What is a parent to do when their middle school-aged daughter, who’s not been protected by her school principal and administration from boys who’ve bullied and sexually harassed her throughout the school year, bursts into tears on the way to school one morning and makes a comment to the effect of, “I don’t want to go to school…if I wasn’t so strong, I probably would have committed suicide by now”?
Christina Tinsley, a mother in Orange County, California, said she went into “Mama Bear” mode when that exact scenario took place and decided it was time for her to confront her daughter’s bullies personally. Tinsley’s daughter had reported the bullying to school officials, and the main instigator was suspended last Friday. Unfortunately, the other student’s suspension only worsened the bullying aimed at her daughter.
Knowing of multiple instances of young teens who’ve committed suicide after enduring ongoing bullying, and not wanting to lose her daughter, Tinsley showed up at the school Tuesday to warn the boys to stop bullying her daughter.
She’s pretty enraged, but who can blame her? One student recorded the “rant,” which another mother shared publicly on her Facebook page.
“She’s a girl. Y’all are boys, okay? If y’all bully my daughter, if you look at her the wrong way, if you breathe the wrong way, send your mom to me. Sisters, aunts, anybody over 18, I’ll f— them all up. Do you understand me?
“Leave my daughter alone. And I’m not gonna say it again. If I have to go to every class, I’ll do that. I’m telling you right now, any mom, any sister, can catch these hands. Y’all need to leave her alone. I mean, no messages online, don’t post nothing about her. None of that. None of that.
“Y’all think y’all bullies? I’m a big bully, okay. Let that be known and understand that. Leave my daughter alone, and I mean it. And If I have to come up here again, there will be a problem.
“She’s a girl. She can’t handle that. Y’all are boys. If y’all were girls I’d tell her to meet you after school and handle it outside…but since you guys are boys and she can’t do anything, tell your aunts, and cousins, whoever, as long as you’re over 18, we can handle it any day. Do you understand that?
“Pick them up. A** whipping, a** whipping, for free. For free. You don’t even have to pay for it.
“Leave this girl alone…we don’t play that. You’re gonna leave her alone, and I mean it.”
Tinsley also handed out “Free a** Kicking” coupons to the students, but was careful to state that the holder “Must be 18 or older to redeem.”
The classroom teacher called the principal, Tinsley was escorted off campus, and was banned from campus for the rest of the year.
The next day, Tinsley told CBS Los Angeles:
“I think that sometimes when you’ve done everything you can do the way you’re supposed to do it, and it hasn’t been resolved, then sometimes as a parent … you have to decide if you’re going to go a step further and deal with any consequences.”

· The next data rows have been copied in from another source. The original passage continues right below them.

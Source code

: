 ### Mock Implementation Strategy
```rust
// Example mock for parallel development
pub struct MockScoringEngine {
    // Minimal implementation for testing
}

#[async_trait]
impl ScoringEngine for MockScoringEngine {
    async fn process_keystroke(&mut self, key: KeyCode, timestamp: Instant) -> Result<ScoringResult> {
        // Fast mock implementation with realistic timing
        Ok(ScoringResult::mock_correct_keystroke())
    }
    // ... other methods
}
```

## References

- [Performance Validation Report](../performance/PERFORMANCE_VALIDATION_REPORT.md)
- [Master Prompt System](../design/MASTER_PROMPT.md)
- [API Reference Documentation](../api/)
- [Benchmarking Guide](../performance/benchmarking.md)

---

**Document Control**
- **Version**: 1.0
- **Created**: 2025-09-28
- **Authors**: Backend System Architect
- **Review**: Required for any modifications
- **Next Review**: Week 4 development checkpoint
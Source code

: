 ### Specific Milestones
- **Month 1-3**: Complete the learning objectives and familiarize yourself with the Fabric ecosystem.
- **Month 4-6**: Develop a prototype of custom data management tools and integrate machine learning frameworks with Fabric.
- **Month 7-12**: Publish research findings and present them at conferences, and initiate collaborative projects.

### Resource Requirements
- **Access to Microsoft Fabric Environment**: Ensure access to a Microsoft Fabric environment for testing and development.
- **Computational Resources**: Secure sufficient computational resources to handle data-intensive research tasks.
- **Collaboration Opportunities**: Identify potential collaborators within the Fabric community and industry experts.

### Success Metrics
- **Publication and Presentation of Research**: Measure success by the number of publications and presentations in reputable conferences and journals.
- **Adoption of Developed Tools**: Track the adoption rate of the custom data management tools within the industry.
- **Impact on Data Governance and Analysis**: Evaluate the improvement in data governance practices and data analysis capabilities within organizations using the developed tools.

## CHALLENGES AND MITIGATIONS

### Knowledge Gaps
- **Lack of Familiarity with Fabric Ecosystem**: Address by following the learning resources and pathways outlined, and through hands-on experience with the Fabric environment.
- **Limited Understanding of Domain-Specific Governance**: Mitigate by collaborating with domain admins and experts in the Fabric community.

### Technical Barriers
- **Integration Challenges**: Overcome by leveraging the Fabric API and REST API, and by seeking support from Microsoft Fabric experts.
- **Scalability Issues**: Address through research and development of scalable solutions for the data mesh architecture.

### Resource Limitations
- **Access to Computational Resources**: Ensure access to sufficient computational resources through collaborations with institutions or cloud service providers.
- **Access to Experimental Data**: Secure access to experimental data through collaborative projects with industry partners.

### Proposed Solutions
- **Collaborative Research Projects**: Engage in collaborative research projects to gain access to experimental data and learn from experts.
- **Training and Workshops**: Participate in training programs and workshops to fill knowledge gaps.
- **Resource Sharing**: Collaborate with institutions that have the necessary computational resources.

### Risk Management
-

It used to be that parents could advise their children to deal with bullies on the playground, promising them that once they stood up for themselves the bullies would stop. If the bullies didn’t stop, parents would take it up with the parents of the bullies and straighten out the situation. That was a different time, though, a time in which parents understood that their children weren’t angels all of the time and wanted to ensure that they weren’t raising a**holes.
Then, schools implemented “zero tolerance” policies that punished students who stood up for themselves. Parents started worshiping their children as demigods, always believing that their child was in the right. Now social media, which allows adolescents to gang up anonymously against kids they perceive as weak or different and tease them mercilessly, has been added to the equation.
The result is a public school system in which the bullies have nothing to keep them in check, and the people who should be responsible for stopping it – the school administrators and the parents of the bullies – point fingers at each other, or at the teachers, or at the other students.
ABC7 interviewed one parent, Shirley, who wouldn’t allow her last name to be used or to have her face on camera but still felt free to judge Tinsley’s actions:
“I definitely feel for the parents, but I don’t believe that she went about it the right way. It threatens the school, it threatened the other kids.”
But does she “feel” for Tinsley’s daughter?
Meanwhile, parents whose kids are bullied are told to just report what’s happening and to let the school handle it. What are those parents supposed to do when, as happens more often than not, nothing happens to change the situation? When their repeated complaints are met with, “Well, I don’t know what we can do about what’s being said online”?
The principal at Niguel Hills Middle School was quoted in the CBS Los Angeles story as saying he would be visiting the classrooms Wednesday, the day after Ms. Tinsley’s rant. Where was he before that? Why wasn’t *he* the one standing in front of the classroom demanding that the bullying stop and promising consequences like, I don’t know, barring any students engaging in any type of bullying – either online or at school – from end of year activities like graduation or suspending them from participating in extracurricular activities?
At some point, the adults in charge of disciplining students need to step up and actually discipline them, or they can expect more enraged parents showing up on their campuses.